• **Dataset content**
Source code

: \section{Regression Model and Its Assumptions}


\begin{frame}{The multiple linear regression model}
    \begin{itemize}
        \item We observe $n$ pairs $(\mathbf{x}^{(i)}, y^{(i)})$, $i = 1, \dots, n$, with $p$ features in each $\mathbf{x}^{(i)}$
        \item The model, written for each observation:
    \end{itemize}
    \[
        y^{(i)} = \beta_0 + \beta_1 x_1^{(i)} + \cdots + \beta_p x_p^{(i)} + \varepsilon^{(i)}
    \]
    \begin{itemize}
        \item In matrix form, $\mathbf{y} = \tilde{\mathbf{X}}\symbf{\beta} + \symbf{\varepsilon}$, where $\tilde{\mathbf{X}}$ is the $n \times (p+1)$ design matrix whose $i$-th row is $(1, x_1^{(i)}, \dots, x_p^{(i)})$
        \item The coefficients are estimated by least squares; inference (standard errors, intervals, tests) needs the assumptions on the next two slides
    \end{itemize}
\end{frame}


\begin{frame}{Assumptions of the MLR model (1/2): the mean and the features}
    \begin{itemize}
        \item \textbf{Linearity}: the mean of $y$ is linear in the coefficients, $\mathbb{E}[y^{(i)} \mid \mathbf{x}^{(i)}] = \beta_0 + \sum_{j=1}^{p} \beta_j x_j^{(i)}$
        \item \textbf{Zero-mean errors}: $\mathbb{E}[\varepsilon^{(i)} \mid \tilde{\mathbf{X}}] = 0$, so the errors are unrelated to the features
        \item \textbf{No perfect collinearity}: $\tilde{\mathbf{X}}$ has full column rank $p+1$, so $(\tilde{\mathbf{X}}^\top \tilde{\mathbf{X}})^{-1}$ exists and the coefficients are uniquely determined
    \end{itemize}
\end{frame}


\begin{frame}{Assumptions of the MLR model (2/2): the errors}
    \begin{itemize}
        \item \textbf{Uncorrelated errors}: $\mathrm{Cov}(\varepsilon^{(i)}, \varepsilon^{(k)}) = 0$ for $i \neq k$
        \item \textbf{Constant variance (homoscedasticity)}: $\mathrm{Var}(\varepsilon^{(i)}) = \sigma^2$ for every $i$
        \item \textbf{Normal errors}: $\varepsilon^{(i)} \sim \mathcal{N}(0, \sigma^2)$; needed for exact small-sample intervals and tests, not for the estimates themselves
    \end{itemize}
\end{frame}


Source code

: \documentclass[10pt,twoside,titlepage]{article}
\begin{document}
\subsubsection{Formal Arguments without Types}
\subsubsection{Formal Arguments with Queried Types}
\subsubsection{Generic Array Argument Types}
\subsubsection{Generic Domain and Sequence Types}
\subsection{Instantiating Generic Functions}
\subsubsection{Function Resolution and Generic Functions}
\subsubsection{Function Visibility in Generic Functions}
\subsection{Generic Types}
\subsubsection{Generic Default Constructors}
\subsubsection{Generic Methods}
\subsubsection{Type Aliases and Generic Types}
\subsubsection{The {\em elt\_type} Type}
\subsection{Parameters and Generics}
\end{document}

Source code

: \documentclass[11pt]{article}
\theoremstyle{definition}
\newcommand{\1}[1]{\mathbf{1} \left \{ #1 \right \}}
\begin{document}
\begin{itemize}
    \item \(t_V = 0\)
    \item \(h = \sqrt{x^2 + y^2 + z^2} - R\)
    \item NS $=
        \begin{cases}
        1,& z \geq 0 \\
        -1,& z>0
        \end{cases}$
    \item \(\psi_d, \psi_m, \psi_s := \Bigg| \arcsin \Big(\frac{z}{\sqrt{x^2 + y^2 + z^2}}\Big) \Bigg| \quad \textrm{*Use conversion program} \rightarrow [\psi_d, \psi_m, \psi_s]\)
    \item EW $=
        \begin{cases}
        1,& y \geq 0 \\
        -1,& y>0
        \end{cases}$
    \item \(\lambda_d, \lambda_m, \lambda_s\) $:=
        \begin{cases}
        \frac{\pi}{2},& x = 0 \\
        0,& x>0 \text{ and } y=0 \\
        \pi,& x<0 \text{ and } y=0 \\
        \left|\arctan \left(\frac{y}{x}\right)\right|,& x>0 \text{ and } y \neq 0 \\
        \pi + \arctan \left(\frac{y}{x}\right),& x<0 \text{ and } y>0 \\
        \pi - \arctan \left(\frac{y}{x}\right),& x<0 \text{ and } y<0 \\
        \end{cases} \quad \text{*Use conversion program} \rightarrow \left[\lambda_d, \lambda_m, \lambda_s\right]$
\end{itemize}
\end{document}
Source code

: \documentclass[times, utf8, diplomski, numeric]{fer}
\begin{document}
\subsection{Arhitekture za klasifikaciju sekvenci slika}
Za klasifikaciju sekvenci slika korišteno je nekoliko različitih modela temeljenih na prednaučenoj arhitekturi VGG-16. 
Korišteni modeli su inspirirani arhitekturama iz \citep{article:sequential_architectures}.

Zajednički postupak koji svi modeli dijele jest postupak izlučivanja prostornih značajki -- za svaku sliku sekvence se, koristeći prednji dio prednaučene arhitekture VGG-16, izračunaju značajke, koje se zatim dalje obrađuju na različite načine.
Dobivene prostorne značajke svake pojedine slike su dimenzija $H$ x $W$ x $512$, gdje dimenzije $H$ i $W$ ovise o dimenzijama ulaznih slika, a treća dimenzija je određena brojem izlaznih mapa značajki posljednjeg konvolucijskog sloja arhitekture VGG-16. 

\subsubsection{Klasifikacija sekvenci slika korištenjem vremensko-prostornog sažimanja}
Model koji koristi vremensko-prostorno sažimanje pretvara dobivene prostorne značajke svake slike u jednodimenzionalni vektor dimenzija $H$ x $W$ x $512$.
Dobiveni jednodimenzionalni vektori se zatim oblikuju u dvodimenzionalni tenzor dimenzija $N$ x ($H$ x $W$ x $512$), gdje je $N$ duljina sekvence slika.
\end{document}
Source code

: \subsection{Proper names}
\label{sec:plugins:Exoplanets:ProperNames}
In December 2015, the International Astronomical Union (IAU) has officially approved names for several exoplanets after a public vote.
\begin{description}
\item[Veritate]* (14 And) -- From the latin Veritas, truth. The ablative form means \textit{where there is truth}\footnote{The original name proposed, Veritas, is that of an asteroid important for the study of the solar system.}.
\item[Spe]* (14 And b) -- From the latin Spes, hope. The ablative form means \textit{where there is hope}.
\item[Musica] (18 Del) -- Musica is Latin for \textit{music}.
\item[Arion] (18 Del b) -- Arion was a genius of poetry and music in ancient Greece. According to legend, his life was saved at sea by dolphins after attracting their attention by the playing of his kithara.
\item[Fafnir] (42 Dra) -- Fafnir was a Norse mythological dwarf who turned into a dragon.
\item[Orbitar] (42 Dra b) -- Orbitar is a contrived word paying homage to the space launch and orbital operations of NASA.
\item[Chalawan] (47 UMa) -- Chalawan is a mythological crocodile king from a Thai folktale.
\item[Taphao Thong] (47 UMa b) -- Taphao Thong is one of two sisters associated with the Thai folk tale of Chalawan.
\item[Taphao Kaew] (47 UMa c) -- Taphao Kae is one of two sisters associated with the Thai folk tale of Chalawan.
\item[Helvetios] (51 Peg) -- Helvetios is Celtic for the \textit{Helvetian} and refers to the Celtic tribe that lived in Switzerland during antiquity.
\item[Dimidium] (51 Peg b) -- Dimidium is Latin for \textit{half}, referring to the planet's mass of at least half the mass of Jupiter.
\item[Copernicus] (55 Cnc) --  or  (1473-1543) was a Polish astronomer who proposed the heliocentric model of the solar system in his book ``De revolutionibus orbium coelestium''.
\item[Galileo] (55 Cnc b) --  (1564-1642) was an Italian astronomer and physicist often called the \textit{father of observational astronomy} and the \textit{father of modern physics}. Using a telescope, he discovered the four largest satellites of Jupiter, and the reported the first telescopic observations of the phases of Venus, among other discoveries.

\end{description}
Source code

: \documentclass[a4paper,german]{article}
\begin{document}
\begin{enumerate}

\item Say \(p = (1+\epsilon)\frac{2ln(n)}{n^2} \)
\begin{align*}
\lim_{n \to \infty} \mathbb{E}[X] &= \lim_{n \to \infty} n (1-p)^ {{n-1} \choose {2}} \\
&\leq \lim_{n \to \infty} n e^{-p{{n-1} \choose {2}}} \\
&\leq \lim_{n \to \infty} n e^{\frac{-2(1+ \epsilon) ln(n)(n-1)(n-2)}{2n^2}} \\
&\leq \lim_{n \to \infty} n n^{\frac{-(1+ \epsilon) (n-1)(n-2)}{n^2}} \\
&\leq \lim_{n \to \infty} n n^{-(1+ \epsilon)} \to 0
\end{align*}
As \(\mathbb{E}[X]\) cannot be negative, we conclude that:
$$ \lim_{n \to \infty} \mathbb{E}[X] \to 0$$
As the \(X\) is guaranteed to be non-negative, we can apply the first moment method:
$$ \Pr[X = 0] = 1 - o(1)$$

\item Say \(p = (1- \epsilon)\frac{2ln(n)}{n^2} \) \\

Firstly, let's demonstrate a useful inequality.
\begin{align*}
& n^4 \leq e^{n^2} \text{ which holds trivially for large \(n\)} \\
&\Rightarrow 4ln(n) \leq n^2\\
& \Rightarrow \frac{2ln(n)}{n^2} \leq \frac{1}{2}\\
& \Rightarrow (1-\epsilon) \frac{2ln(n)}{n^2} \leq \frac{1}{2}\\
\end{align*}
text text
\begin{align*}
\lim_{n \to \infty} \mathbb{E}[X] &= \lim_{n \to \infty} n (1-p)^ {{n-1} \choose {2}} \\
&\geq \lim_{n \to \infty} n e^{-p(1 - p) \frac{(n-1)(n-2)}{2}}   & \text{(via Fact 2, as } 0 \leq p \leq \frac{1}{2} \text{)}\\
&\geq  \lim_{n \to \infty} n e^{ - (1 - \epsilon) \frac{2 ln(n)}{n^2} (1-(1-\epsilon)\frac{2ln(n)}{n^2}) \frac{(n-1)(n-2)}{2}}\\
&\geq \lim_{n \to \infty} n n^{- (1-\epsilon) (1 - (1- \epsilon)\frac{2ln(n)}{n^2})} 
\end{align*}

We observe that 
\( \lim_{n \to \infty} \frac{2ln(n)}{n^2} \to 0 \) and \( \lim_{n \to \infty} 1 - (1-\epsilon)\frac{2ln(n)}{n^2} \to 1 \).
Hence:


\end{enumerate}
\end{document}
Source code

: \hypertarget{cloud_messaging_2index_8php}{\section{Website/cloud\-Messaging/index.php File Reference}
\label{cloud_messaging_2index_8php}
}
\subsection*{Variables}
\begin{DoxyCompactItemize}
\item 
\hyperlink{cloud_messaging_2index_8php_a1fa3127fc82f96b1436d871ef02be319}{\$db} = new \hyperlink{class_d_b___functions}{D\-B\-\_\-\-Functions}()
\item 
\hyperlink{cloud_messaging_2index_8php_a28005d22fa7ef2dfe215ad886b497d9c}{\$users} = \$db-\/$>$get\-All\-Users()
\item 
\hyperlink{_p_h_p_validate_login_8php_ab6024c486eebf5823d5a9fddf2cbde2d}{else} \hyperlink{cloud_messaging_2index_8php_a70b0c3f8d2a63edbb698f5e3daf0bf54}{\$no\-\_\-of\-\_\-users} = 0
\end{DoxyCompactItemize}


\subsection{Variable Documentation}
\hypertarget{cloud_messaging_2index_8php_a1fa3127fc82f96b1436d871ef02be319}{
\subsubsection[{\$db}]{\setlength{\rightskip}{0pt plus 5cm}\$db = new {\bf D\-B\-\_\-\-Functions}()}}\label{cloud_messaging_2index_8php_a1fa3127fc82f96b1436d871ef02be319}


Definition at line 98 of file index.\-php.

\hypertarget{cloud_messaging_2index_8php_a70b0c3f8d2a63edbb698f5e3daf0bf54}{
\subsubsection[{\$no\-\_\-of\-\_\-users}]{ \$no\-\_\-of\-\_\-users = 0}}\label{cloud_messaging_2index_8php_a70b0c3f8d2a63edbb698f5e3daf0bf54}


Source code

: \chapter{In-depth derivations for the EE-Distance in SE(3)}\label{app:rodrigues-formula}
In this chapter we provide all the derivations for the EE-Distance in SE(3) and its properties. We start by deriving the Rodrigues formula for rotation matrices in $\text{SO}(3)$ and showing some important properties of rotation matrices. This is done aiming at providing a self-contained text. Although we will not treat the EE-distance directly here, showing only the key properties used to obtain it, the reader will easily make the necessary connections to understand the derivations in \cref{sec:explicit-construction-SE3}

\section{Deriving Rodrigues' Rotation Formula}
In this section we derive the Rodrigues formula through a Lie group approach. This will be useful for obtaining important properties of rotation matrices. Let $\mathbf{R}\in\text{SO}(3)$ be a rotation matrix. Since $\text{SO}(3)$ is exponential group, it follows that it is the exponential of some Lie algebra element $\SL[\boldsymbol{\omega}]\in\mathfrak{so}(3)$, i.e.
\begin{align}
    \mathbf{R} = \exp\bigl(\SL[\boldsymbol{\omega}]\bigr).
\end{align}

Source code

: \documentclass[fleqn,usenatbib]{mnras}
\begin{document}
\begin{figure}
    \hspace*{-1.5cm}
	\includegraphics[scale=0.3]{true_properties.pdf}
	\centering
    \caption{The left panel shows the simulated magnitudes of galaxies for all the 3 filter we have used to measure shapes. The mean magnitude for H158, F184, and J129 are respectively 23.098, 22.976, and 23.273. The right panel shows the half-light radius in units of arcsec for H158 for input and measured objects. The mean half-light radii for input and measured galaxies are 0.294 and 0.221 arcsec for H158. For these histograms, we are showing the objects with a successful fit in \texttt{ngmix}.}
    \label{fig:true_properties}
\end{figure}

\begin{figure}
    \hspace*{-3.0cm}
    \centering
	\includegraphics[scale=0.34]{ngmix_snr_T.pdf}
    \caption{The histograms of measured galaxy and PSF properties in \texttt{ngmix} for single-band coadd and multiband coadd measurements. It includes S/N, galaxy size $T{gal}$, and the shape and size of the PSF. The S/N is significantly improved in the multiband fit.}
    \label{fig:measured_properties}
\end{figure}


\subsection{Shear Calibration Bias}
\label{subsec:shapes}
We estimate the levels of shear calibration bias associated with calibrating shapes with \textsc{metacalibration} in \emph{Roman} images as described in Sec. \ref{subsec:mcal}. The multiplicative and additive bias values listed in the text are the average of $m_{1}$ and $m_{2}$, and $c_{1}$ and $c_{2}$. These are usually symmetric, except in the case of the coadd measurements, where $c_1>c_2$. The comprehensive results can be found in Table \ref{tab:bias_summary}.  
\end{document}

• **Task prompt**
Please reproduce the lines from the line with "mass of Jupiter." to the line with "revolutionibus orbium coelestium''.", both ends included, exactly as they appear above.

• **Exercise answer**
\item[Dimidium] (51 Peg b) -- Dimidium is Latin for \textit{half}, referring to the planet's mass of at least half the mass of Jupiter.
\item[Copernicus] (55 Cnc) --  or  (1473-1543) was a Polish astronomer who proposed the heliocentric model of the solar system in his book ``De revolutionibus orbium coelestium''.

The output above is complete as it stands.